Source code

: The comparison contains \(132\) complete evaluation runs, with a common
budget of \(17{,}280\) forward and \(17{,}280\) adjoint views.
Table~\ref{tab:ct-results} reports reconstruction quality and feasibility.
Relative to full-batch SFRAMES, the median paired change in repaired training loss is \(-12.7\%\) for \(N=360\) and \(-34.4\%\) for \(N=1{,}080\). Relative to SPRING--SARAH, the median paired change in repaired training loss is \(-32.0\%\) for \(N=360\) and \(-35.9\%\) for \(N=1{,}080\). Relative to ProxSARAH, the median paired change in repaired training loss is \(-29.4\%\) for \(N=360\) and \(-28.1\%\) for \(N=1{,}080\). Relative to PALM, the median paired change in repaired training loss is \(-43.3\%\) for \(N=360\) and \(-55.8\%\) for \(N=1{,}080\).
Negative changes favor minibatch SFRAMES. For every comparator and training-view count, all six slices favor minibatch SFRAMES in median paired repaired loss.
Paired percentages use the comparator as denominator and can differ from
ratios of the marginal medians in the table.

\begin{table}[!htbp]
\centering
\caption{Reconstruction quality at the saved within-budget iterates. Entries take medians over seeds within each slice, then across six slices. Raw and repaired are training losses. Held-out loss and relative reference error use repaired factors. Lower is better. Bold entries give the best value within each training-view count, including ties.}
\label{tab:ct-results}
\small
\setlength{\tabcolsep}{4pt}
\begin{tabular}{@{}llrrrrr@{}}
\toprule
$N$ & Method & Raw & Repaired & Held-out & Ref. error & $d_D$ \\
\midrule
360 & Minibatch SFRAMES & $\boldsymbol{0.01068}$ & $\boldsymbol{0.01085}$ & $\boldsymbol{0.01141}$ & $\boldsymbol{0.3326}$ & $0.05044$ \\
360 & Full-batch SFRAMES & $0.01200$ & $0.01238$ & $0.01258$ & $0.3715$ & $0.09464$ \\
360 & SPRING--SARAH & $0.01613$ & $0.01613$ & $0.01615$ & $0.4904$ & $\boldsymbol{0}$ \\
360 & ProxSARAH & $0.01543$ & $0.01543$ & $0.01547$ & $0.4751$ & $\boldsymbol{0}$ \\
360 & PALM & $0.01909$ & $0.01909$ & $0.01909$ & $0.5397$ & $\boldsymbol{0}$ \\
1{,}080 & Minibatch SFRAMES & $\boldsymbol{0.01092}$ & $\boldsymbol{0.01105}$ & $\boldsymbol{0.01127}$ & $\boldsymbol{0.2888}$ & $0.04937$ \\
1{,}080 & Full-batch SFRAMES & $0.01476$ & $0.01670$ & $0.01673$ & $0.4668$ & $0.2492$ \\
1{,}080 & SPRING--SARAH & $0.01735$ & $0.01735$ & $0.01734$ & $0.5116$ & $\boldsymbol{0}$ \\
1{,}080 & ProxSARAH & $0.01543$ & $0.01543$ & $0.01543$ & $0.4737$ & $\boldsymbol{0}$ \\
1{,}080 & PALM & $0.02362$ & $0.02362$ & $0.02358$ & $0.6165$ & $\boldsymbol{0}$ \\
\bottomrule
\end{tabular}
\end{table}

-=-=-

What is needed
Your task is to print the whole listing again exactly.

Output below
Source code

: The comparison contains \(132\) complete evaluation runs, with a common
budget of \(17{,}280\) forward and \(17{,}280\) adjoint views.
Table~\ref{tab:ct-results} reports reconstruction quality and feasibility.
Relative to full-batch SFRAMES, the median paired change in repaired training loss is \(-12.7\%\) for \(N=360\) and \(-34.4\%\) for \(N=1{,}080\). Relative to SPRING--SARAH, the median paired change in repaired training loss is \(-32.0\%\) for \(N=360\) and \(-35.9\%\) for \(N=1{,}080\). Relative to ProxSARAH, the median paired change in repaired training loss is \(-29.4\%\) for \(N=360\) and \(-28.1\%\) for \(N=1{,}080\). Relative to PALM, the median paired change in repaired training loss is \(-43.3\%\) for \(N=360\) and \(-55.8\%\) for \(N=1{,}080\).
Negative changes favor minibatch SFRAMES. For every comparator and training-view count, all six slices favor minibatch SFRAMES in median paired repaired loss.
Paired percentages use the comparator as denominator and can differ from
ratios of the marginal medians in the table.

\begin{table}[!htbp]
\centering
\caption{Reconstruction quality at the saved within-budget iterates. Entries take medians over seeds within each slice, then across six slices. Raw and repaired are training losses. Held-out loss and relative reference error use repaired factors. Lower is better. Bold entries give the best value within each training-view count, including ties.}
\label{tab:ct-results}
\small
\setlength{\tabcolsep}{4pt}
\begin{tabular}{@{}llrrrrr@{}}
\toprule
$N$ & Method & Raw & Repaired & Held-out & Ref. error & $d_D$ \\
\midrule
360 & Minibatch SFRAMES & $\boldsymbol{0.01068}$ & $\boldsymbol{0.01085}$ & $\boldsymbol{0.01141}$ & $\boldsymbol{0.3326}$ & $0.05044$ \\
360 & Full-batch SFRAMES & $0.01200$ & $0.01238$ & $0.01258$ & $0.3715$ & $0.09464$ \\
360 & SPRING--SARAH & $0.01613$ & $0.01613$ & $0.01615$ & $0.4904$ & $\boldsymbol{0}$ \\
360 & ProxSARAH & $0.01543$ & $0.01543$ & $0.01547$ & $0.4751$ & $\boldsymbol{0}$ \\
360 & PALM & $0.01909$ & $0.01909$ & $0.01909$ & $0.5397$ & $\boldsymbol{0}$ \\
1{,}080 & Minibatch SFRAMES & $\boldsymbol{0.01092}$ & $\boldsymbol{0.01105}$ & $\boldsymbol{0.01127}$ & $\boldsymbol{0.2888}$ & $0.04937$ \\
1{,}080 & Full-batch SFRAMES & $0.01476$ & $0.01670$ & $0.01673$ & $0.4668$ & $0.2492$ \\
1{,}080 & SPRING--SARAH & $0.01735$ & $0.01735$ & $0.01734$ & $0.5116$ & $\boldsymbol{0}$ \\
1{,}080 & ProxSARAH & $0.01543$ & $0.01543$ & $0.01543$ & $0.4737$ & $\boldsymbol{0}$ \\
1{,}080 & PALM & $0.02362$ & $0.02362$ & $0.02358$ & $0.6165$ & $\boldsymbol{0}$ \\
\bottomrule
\end{tabular}
\end{table}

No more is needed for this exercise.